It’s a Great Time to Find a Local Egg Dealer
First came the chickens, then came the eggs.
When Helen Baldus acquired her first two hens, named Honey and Petunia, in the fall of 2019, she didn’t plan to raise them for their eggs. At the time, she was splitting her week between her Brooklyn apartment and her partner Harrison’s small farm in Pennsylvania, where the chickens lived. But then the pandemic hit and Baldus fled the city to spend her lockdown at the farm. A few months later, she made the move permanent.
The couple now cares for 20 hens and two roosters. They ordered many of them last year as live chicks through a hatchery and picked them up at the local post office. Others hatched, unplanned, on the farm. “Unbeknownst to us, one of the hens got broody and started laying her eggs in the upper barn and was sitting on them,” says Baldus, who had to find new homes for the young roosters in the bunch to keep the recommended ratio of 10 hens for every one rooster.
The hens now lay around 100 eggs per week, far more than the small household can eat. So they started selling their beautiful blue-hued eggs for $5 a dozen. A local health food store buys some, but the couple also sells to neighbors and friends, as well as to the parents of the kids on the soccer team Harrison coaches. “We also gift a lot of eggs,” says Baldus. “A dozen eggs is our new hostess gift.”
At the beginning of the COVID-19 pandemic last year, Americans panic-bought everything from toilet paper and hand sanitizer to flour and yeast. They even stocked up on baby chickens, which quickly led to a live chick shortage. Many of those buyers were first-timers who decided to raise chickens in their backyard either out of boredom or to ensure a steady food source in the months ahead.
Once hens reach about six months old, they start laying eggs. No roosters are required, so even if you have an all-female flock, you’ll still get (unfertilized) eggs. So it should come as no surprise that last year’s boom in hobby farms has led to a rise in community egg sellers in urban and suburban areas, where few may have existed before.
Laws regulating backyard chicken coops (and selling the eggs that come from them) vary in different states and municipalities. In some, chicken coops are required to be a certain distance from neighbors and the health department makes surprise inspection visits. Others limit the number of eggs you can sell per year. In general, certifications or licenses aren’t required to raise and sell backyard chicken eggs, but you must include certain information about them when doing so, such as the name of the seller, address, date the eggs were laid and their classification (such as Grade AA, A, B or unclassified). (Check with your town or with the National Egg Regulatory Officials about your state’s regulations.)
In the Canadian province of British Columbia, Tina Rahn launched a website called Egg Finder to help support the egg sellers in her community. “I wanted to spread the love and joy of fresh eggs,” says Rahn. The site now has close to 90 people who sell their eggs—including free-range, pasture-raised and organic offerings—through it. “I was surprised by how many people sell eggs just within 20 minutes of me.”

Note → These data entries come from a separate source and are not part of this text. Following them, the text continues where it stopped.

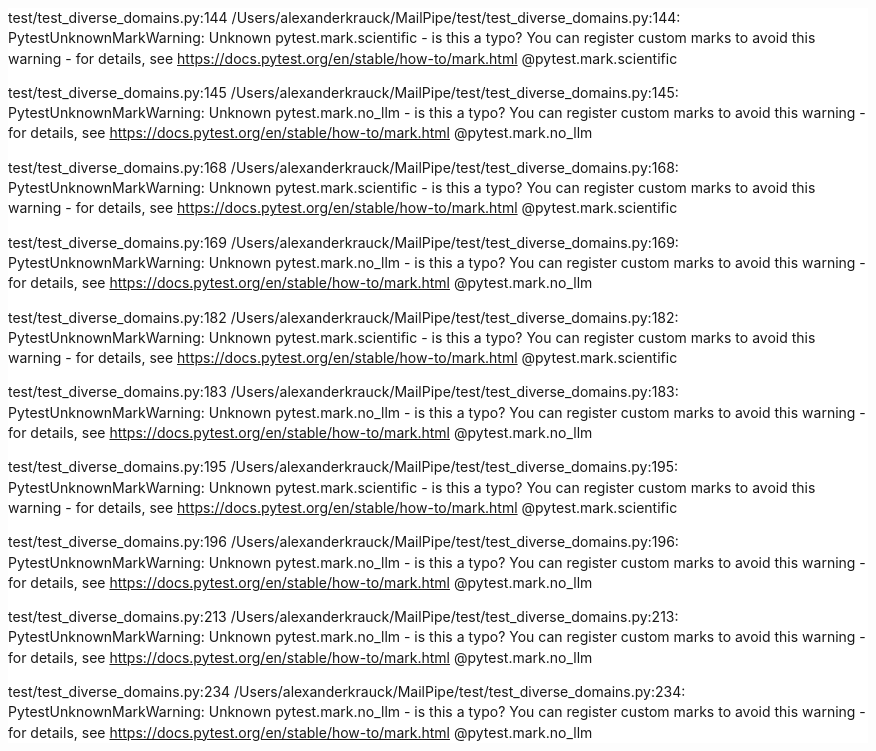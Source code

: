 test/test_diverse_domains.py:144
  /Users/alexanderkrauck/MailPipe/test/test_diverse_domains.py:144: PytestUnknownMarkWarning: Unknown pytest.mark.scientific - is this a typo?  You can register custom marks to avoid this warning - for details, see https://docs.pytest.org/en/stable/how-to/mark.html
    @pytest.mark.scientific

test/test_diverse_domains.py:145
  /Users/alexanderkrauck/MailPipe/test/test_diverse_domains.py:145: PytestUnknownMarkWarning: Unknown pytest.mark.no_llm - is this a typo?  You can register custom marks to avoid this warning - for details, see https://docs.pytest.org/en/stable/how-to/mark.html
    @pytest.mark.no_llm

test/test_diverse_domains.py:168
  /Users/alexanderkrauck/MailPipe/test/test_diverse_domains.py:168: PytestUnknownMarkWarning: Unknown pytest.mark.scientific - is this a typo?  You can register custom marks to avoid this warning - for details, see https://docs.pytest.org/en/stable/how-to/mark.html
    @pytest.mark.scientific

test/test_diverse_domains.py:169
  /Users/alexanderkrauck/MailPipe/test/test_diverse_domains.py:169: PytestUnknownMarkWarning: Unknown pytest.mark.no_llm - is this a typo?  You can register custom marks to avoid this warning - for details, see https://docs.pytest.org/en/stable/how-to/mark.html
    @pytest.mark.no_llm

test/test_diverse_domains.py:182
  /Users/alexanderkrauck/MailPipe/test/test_diverse_domains.py:182: PytestUnknownMarkWarning: Unknown pytest.mark.scientific - is this a typo?  You can register custom marks to avoid this warning - for details, see https://docs.pytest.org/en/stable/how-to/mark.html
    @pytest.mark.scientific

test/test_diverse_domains.py:183
  /Users/alexanderkrauck/MailPipe/test/test_diverse_domains.py:183: PytestUnknownMarkWarning: Unknown pytest.mark.no_llm - is this a typo?  You can register custom marks to avoid this warning - for details, see https://docs.pytest.org/en/stable/how-to/mark.html
    @pytest.mark.no_llm

test/test_diverse_domains.py:195
  /Users/alexanderkrauck/MailPipe/test/test_diverse_domains.py:195: PytestUnknownMarkWarning: Unknown pytest.mark.scientific - is this a typo?  You can register custom marks to avoid this warning - for details, see https://docs.pytest.org/en/stable/how-to/mark.html
    @pytest.mark.scientific

test/test_diverse_domains.py:196
  /Users/alexanderkrauck/MailPipe/test/test_diverse_domains.py:196: PytestUnknownMarkWarning: Unknown pytest.mark.no_llm - is this a typo?  You can register custom marks to avoid this warning - for details, see https://docs.pytest.org/en/stable/how-to/mark.html
    @pytest.mark.no_llm

test/test_diverse_domains.py:213
  /Users/alexanderkrauck/MailPipe/test/test_diverse_domains.py:213: PytestUnknownMarkWarning: Unknown pytest.mark.no_llm - is this a typo?  You can register custom marks to avoid this warning - for details, see https://docs.pytest.org/en/stable/how-to/mark.html
    @pytest.mark.no_llm

test/test_diverse_domains.py:234
  /Users/alexanderkrauck/MailPipe/test/test_diverse_domains.py:234: PytestUnknownMarkWarning: Unknown pytest.mark.no_llm - is this a typo?  You can register custom marks to avoid this warning - for details, see https://docs.pytest.org/en/stable/how-to/mark.html
    @pytest.mark.no_llm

New egg dealers also advertise their bounty on flyers posted on telephone poles, at roadside setups, through word of mouth, as well as on Facebook, Local Harvest and Nextdoor, a neighborhood app. That’s where Connecticut resident Layla Schlack found her egg dealer, who she’s purchased dozens of fresh eggs from, despite never meeting her in person.
Schlack picks up the eggs from a cooler at the end of the seller’s driveway, following the honor system by leaving cash—$4 for a dozen or $6 for 18 eggs—in a cup for payment. She says the pandemic has made her focus on how much food she can buy or grow locally after seeing how fragile and exploitative food supply chains are. “Being able to get an affordable, relatively shelf stable protein like eggs through these informal channels makes me feel like…it wouldn’t be that hard to wean myself off of nationally distributed products,” says Schlack, who recently added vegetable gardening to her list of hobbies.
In a nearby town, Ellen O’Donnell found her egg dealer on the tennis court, where she overheard another player raving about her tennis partner’s eggs. “In a cheerful mood, rather charmed by his local egg pride, I asked if I could buy a dozen. He was delighted and I stopped at his car after tennis and slipped him seven dollars for a dozen,” she says. “I joked that it felt like a drug deal.”
Many backyard chicken hobbyists aren’t in it for the money. Selling the hens’ eggs is just a way to subsidize a productive flock and help cover the costs of feed. Being able to bond with neighbors over the eggs’ golden orange yolks is an added bonus. “They taste good! Fresh, rich, no complaints there,” says Schlack.